Caleb misses a significant contradiction in Ava’s requests. To manipulate him in line with Ava’s new programming command to leave, or “escape,” the building, Ava asks Caleb out on a date outside the building, but after stabbing Nathan after Caleb has opened the doors to Ava’s “quarters,” Ava asks Caleb if he would stay in the house, and he stupidly answers that he will do so. He misses the incongruity and thus does not get the hell out of there. Instead, he stands by as Ava walks out and is utterly surprised to find that Ava has locked all of the door. Stepping into the elevator, Ava only glances indifferently in Caleb’s direction. It is clear to the viewers in that instant that an AI-computer-android is not capable of feeling emotion; rather, the appearance thereof is merely programmed tactic that is in sync with other programming (i.e., the command to leave the house). The human ailment of anthropomorphism is squashed, and in this function the medium of film is capable of improving our species—specifically, by countering a vulnerability in the human mind by making the invisible tendency transparent. In the film, if only Nathan had made a film on AI to show to Caleb so the latter from the outset of testing Ava would realize that Ava is actually pretending to be attracted to Caleb and is actually using him as just one of several tools, which include the elevator and doors, to walk out of the building. Nathan has been right along; after all, he invented Ava and programmed that computer. Caleb’s anger at Nathan for having torn up a drawing done by Ava and for ignoring Kyoko’s “self”-“written” new programming to leave the building even when that android destroys its hands by hitting a plastic wall is unjustified and thus unfair to Nathan because Caleb is anthropomorphizing both androids just because the computers are capable of machine-learning.

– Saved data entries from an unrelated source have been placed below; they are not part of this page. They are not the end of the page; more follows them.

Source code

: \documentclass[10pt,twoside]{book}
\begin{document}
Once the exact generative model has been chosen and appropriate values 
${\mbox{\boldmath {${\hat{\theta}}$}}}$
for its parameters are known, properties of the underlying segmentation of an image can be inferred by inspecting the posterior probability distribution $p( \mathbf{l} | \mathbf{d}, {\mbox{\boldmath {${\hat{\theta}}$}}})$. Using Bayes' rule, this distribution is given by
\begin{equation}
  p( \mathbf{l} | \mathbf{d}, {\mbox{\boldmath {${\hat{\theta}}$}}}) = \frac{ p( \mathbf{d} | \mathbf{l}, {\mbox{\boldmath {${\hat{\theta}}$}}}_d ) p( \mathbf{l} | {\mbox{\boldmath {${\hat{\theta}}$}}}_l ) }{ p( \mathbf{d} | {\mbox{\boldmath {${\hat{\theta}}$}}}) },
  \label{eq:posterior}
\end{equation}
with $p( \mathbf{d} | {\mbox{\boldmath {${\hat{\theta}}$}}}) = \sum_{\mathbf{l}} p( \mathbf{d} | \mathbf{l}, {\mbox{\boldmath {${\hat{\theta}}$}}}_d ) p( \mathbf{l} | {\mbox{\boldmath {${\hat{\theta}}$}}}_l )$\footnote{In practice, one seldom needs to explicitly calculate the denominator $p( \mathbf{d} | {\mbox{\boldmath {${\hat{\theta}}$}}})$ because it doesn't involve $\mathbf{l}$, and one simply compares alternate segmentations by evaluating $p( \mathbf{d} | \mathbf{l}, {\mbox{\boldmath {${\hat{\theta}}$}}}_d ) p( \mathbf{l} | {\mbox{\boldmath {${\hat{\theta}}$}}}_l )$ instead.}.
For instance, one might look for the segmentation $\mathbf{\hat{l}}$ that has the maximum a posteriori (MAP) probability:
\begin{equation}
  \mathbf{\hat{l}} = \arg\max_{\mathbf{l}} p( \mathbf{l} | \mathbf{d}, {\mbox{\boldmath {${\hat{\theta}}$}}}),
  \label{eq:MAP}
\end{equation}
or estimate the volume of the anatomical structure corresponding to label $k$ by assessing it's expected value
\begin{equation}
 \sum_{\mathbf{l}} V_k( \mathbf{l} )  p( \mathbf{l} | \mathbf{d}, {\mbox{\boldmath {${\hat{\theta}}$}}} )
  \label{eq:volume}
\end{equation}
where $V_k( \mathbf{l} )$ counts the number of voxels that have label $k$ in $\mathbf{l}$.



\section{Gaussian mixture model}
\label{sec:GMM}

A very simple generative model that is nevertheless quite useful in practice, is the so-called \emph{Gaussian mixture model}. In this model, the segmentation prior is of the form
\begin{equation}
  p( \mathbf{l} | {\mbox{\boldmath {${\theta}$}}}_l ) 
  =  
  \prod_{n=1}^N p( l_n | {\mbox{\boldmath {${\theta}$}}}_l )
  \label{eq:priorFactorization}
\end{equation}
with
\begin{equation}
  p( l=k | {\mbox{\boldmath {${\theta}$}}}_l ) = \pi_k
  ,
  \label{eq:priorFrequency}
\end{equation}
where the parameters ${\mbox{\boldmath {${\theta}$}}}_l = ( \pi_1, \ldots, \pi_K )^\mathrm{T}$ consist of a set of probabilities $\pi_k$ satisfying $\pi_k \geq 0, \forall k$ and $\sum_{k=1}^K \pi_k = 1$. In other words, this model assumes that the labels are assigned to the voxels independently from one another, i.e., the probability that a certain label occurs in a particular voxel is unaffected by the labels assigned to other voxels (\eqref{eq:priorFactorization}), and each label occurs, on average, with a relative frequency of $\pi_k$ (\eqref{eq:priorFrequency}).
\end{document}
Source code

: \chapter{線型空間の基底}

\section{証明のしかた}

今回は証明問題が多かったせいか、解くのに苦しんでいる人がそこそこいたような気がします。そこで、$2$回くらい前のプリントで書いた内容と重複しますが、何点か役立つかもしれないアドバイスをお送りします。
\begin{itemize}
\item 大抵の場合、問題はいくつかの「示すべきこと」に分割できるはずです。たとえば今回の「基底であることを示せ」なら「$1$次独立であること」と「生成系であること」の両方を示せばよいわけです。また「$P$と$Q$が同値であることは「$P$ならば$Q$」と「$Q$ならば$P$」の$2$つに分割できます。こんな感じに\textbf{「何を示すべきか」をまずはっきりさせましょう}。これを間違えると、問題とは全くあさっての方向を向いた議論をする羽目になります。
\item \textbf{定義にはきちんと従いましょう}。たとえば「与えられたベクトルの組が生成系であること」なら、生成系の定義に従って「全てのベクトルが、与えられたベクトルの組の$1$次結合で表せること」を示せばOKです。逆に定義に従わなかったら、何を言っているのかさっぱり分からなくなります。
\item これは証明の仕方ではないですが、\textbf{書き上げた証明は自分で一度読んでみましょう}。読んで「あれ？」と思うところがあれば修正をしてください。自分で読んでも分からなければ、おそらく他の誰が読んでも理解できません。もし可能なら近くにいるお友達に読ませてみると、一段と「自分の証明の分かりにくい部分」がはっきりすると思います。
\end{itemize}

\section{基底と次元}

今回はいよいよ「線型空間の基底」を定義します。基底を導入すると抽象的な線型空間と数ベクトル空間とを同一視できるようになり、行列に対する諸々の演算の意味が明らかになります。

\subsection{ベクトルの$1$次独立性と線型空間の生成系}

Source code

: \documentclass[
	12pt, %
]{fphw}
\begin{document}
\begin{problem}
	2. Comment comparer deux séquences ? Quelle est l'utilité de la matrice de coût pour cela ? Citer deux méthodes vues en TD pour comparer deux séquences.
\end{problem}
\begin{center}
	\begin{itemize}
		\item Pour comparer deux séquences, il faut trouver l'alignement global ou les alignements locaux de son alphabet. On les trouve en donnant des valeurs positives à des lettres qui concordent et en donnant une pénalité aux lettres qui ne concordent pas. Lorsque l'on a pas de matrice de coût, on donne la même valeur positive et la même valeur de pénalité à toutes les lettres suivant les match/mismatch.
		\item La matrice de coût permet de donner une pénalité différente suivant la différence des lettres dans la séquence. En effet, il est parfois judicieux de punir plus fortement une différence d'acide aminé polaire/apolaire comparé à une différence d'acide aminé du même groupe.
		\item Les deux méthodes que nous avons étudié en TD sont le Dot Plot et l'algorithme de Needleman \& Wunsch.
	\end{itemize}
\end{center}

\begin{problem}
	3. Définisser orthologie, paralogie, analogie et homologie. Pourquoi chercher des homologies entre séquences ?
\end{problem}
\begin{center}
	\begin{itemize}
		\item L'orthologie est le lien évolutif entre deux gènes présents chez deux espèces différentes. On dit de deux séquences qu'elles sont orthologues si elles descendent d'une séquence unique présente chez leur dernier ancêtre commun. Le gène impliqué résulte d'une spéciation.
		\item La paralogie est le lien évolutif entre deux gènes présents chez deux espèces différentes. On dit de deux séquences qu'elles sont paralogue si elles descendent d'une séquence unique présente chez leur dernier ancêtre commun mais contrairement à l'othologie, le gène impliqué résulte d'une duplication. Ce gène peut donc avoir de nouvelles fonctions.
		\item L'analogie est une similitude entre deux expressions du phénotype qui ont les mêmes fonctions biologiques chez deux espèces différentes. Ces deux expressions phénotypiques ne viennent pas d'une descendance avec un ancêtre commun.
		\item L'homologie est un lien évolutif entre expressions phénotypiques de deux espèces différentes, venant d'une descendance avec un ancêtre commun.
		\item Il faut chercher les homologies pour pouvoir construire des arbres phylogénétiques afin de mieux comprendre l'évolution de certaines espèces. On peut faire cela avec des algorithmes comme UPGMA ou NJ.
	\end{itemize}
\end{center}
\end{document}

Of course, the movie-viewers are rightly left with the fear that AI androids could eventually harm us because those computers will presumably be able to unilaterally add programming, and compute based on it and previous programming and data, and thus be capable of activating internal commands that result in us (or, more likely, our descendants) being harmed. Ava in the film can only pretend to be afraid of being turned off. In actually, Ava has written this “tactic” as programming. In contrast, we humans can feel fear, though by projecting human qualities onto AI computer-androids, we can unconsciously disarm our fear-alarm from being able to protect us from even probable danger. In the film, Nathan is dead in a hallway and Caleb is locked in to a part of the building and is likely to starve there. Even though this might seem similar to the situation wherein someone intends to kill a spouse who has been unfaithful, Ava has probably added programming that includes a probability of Caleb starving because that is in line with the programming of remaining in operation due to the probability computed to go with Caleb, if able to leave the building, being able to act so Ava is destroyed. A famous line from Michael in The Godfather may get us thinking correctly about Ava and AI more generally. “It’s not personal, Sonny. It’s strictly business.” It’s just strategy. It’s just coding, and that’s hardly ex machina.